Schöner Softsex mit Kulturanspruch

Der Ausbruch der schönen, jungen Lady Chatterley aus der leblosen Gutsherrengesellschaft ihres Gatten führt sie nicht nur in die idyllische Natur, sondern schließlich auch in die Arme eines anderen Mannes. D. H. Lawrence’s skandalumwitterter Erfolgsroman durfte erst 1960, 30 Jahre nach dem Tod des Autors, in ungekürzter Fassung erscheinen. Die Neuübersetzung von Axel Monte verleiht der konfliktreichen Dreiecksgeschichte, die in lebendiger, kraftvoller Sprache von leidenschaftlicher Liebe erzählt, den richtigen Ton. (erweiterte Verlagsinfo)

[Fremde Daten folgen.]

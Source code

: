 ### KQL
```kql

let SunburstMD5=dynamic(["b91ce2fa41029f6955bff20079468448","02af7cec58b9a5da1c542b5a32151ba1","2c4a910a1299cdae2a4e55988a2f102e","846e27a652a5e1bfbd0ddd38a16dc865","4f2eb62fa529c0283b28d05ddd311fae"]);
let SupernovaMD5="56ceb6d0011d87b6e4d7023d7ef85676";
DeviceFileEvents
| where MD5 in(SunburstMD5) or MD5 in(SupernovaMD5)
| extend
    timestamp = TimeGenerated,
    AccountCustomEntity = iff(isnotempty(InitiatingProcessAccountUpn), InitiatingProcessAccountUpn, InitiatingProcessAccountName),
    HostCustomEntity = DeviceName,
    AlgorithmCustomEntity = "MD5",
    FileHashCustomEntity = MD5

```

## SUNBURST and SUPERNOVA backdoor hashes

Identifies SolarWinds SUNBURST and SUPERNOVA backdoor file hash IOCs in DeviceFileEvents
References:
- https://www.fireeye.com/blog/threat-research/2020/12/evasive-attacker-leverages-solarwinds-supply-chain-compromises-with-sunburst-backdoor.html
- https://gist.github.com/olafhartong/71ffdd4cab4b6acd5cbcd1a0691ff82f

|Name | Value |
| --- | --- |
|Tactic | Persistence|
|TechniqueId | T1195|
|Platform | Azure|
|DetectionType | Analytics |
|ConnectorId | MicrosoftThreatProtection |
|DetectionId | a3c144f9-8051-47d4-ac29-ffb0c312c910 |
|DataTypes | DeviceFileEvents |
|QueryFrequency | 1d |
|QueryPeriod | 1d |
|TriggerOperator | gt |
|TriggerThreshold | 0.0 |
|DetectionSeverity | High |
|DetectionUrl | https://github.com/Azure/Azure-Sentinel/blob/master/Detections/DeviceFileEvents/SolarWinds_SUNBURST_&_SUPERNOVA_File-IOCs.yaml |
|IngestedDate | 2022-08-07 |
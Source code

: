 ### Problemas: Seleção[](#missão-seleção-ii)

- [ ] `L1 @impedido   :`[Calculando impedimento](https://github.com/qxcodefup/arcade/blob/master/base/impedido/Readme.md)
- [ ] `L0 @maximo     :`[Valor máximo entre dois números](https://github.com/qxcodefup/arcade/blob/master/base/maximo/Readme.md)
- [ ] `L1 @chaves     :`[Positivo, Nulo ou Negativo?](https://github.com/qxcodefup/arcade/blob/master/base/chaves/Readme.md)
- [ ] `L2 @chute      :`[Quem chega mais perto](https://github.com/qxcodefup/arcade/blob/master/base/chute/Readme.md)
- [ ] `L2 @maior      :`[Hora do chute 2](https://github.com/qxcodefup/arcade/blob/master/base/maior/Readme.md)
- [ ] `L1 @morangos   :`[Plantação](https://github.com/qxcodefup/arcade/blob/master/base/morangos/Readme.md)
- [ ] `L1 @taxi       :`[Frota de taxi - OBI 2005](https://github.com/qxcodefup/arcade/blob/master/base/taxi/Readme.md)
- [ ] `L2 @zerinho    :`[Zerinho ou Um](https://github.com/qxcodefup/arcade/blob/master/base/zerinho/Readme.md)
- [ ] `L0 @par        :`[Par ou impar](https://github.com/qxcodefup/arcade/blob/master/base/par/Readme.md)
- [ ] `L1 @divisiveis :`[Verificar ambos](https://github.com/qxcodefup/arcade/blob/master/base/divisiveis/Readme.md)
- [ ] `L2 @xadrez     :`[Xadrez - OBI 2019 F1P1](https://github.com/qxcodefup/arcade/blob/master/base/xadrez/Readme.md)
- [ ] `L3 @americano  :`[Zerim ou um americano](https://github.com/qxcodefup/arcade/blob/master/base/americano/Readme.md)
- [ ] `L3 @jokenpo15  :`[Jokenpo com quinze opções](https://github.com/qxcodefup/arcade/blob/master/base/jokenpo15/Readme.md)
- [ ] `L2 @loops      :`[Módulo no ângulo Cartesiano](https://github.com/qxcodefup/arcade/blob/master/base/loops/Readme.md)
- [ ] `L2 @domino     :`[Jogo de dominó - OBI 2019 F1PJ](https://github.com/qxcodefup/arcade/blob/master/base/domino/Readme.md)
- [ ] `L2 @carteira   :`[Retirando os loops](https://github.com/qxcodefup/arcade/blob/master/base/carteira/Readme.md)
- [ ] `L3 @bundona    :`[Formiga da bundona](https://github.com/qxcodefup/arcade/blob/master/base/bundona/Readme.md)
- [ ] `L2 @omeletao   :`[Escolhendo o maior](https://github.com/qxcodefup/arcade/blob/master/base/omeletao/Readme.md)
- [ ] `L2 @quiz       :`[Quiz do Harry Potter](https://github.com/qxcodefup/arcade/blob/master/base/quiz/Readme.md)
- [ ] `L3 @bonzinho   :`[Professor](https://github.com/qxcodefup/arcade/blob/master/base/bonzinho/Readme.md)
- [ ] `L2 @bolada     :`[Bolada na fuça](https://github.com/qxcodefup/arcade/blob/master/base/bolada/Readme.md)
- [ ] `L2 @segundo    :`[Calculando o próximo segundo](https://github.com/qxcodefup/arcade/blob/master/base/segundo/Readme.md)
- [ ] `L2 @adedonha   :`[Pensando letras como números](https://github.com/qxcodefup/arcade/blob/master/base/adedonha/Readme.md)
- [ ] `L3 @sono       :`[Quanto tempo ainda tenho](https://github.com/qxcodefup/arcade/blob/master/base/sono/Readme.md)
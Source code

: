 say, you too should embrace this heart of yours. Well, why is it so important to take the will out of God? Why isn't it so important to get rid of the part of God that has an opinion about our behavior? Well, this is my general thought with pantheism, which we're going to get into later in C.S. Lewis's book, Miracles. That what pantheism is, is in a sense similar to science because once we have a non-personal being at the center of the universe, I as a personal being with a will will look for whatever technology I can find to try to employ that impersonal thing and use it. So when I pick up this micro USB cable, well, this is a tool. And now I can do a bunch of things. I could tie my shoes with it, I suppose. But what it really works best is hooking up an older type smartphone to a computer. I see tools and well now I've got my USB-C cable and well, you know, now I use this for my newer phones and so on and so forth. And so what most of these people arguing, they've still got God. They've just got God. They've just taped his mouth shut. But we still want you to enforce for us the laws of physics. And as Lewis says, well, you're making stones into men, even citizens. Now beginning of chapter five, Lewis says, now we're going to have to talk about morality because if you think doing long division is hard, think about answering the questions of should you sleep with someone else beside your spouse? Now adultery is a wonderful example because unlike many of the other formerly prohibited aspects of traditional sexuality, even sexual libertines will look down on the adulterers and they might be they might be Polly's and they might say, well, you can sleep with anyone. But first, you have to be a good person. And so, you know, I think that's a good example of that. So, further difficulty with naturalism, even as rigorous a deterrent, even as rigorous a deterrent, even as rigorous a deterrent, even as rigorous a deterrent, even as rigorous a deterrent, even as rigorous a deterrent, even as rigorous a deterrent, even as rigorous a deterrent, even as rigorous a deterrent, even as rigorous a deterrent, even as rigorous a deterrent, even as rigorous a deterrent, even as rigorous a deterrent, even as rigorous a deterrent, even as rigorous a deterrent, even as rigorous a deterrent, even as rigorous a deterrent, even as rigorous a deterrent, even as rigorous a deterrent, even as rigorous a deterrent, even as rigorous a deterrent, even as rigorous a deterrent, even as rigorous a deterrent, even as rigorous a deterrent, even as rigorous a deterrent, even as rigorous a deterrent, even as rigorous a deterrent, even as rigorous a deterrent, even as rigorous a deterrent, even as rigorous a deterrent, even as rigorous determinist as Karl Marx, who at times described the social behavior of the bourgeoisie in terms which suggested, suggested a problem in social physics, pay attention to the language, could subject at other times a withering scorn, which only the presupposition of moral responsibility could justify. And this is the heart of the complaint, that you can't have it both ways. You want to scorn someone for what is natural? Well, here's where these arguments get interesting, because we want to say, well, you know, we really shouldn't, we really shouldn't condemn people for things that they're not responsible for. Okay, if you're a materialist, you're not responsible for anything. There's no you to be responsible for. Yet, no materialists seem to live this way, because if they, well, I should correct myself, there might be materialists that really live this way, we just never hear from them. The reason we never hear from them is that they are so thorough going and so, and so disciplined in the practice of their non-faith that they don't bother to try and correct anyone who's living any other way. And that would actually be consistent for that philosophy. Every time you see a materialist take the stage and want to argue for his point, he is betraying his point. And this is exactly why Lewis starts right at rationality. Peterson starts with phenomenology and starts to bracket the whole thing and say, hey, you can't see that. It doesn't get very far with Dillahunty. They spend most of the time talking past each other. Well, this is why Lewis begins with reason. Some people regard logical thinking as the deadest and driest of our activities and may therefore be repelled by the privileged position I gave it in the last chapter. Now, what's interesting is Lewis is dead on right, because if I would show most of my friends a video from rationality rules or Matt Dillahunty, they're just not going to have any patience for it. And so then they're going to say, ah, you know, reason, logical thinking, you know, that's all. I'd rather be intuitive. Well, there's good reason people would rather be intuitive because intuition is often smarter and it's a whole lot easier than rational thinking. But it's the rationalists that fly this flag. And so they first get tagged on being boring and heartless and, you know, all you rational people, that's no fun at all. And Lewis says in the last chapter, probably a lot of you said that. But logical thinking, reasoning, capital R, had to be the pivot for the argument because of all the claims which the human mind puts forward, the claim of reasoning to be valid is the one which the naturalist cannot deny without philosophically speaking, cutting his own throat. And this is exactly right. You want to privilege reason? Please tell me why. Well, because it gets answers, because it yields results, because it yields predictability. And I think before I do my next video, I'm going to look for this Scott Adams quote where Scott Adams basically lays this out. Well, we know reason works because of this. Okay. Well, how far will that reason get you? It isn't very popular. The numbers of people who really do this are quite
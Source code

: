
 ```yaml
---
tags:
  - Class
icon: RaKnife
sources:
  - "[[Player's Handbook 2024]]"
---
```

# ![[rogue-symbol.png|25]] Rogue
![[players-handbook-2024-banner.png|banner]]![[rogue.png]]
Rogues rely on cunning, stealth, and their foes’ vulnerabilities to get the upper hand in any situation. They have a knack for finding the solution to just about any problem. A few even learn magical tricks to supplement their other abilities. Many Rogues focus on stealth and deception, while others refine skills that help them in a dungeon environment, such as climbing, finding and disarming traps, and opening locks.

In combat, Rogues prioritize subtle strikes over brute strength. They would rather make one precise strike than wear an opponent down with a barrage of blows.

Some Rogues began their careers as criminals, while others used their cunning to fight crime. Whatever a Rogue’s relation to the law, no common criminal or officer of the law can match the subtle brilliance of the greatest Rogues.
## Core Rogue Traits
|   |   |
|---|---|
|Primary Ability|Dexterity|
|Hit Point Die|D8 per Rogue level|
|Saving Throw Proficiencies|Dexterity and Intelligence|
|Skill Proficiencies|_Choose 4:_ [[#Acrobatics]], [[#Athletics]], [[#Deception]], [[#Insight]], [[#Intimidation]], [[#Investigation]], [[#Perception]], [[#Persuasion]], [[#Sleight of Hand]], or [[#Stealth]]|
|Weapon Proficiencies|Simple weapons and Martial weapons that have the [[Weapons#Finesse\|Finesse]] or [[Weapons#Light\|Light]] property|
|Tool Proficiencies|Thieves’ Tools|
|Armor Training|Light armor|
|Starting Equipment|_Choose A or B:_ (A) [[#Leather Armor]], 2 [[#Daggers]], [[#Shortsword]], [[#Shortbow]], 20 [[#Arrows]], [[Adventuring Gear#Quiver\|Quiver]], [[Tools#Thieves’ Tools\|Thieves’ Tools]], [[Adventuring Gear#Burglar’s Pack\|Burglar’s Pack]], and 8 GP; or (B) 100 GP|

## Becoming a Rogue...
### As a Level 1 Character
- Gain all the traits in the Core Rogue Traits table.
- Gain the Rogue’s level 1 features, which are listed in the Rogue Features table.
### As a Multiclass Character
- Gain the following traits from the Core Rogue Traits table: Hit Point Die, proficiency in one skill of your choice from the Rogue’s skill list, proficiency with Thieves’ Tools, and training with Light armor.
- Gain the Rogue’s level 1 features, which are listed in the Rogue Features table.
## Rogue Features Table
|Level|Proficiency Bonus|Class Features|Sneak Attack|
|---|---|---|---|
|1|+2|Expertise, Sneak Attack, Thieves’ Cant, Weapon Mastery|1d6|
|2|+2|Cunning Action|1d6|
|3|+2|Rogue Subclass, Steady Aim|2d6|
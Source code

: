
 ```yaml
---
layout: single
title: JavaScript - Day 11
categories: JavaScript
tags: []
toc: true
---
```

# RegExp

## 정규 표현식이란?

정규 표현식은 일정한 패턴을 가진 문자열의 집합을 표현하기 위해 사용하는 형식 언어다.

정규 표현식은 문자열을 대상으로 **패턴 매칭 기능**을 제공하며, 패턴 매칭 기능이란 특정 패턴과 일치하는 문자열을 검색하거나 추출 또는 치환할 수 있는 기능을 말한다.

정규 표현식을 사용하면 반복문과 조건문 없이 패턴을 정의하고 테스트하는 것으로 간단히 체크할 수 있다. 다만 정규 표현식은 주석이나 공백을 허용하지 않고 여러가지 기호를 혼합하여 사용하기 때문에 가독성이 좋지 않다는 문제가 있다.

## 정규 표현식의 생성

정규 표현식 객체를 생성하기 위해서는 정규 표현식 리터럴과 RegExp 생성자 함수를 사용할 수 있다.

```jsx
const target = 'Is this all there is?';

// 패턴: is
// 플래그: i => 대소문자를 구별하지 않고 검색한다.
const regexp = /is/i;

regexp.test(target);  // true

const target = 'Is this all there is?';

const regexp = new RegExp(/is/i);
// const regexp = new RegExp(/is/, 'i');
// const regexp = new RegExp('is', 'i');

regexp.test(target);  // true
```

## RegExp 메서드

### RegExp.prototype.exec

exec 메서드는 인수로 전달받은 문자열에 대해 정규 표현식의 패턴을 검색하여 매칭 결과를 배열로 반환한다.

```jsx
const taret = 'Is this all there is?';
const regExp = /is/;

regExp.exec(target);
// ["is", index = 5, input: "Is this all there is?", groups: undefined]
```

Die Frau eines Adligen, der durch eine Kriegswunde zeugungsfähig ist, lässt sich mit einem strammen Wildhüter ein, der es schafft, dass sie sich in ihn verliebt und ihren gefühlskalten Mann verlässt. Was ist nur aus den braven viktorianischen Heimchen am Herd geworden? Constance (die ‚Beständige‘) ist eine moderne Rebellin. Daas Buch wurde sofort verboten.

Dieser Bericht beruht auf der englischsprachigen Taschenbuchausgabe.

Der Autor

David Herbert Lawrence (* 11. September 1885 in Eastwood, Nottinghamshire; † 2. März 1930 in Vence, Frankreich) war ein englischer Schriftsteller, der in der englischen Literatur des 20. Jahrhunderts als erster Schriftsteller von Rang aus einer Arbeiterfamilie stammte. (Wikipedia.de)

Romane

The White Peacock. 1911 („Der weiße Pfau“)
The Trespasser. 1912 („Auf verbotenen Wegen“ / „Todgeweihtes Herz“; das Buch hat in verschiedenen deutschen Ausgaben unterschiedliche Titel)
Sons and Lovers. 1913 („Söhne und Liebhaber“, TB, ISBN 978-3-499-14212-3)
Neuerscheinung 2011 im Reclam-Verlag, Stuttgart, ISBN 978-3-15-010754-6 (Reclam Bibliothek); erstmals vollständig aus dem Englischen übersetzt von Hans-Christian Oeser
The Rainbow. 1915 („Der Regenbogen“)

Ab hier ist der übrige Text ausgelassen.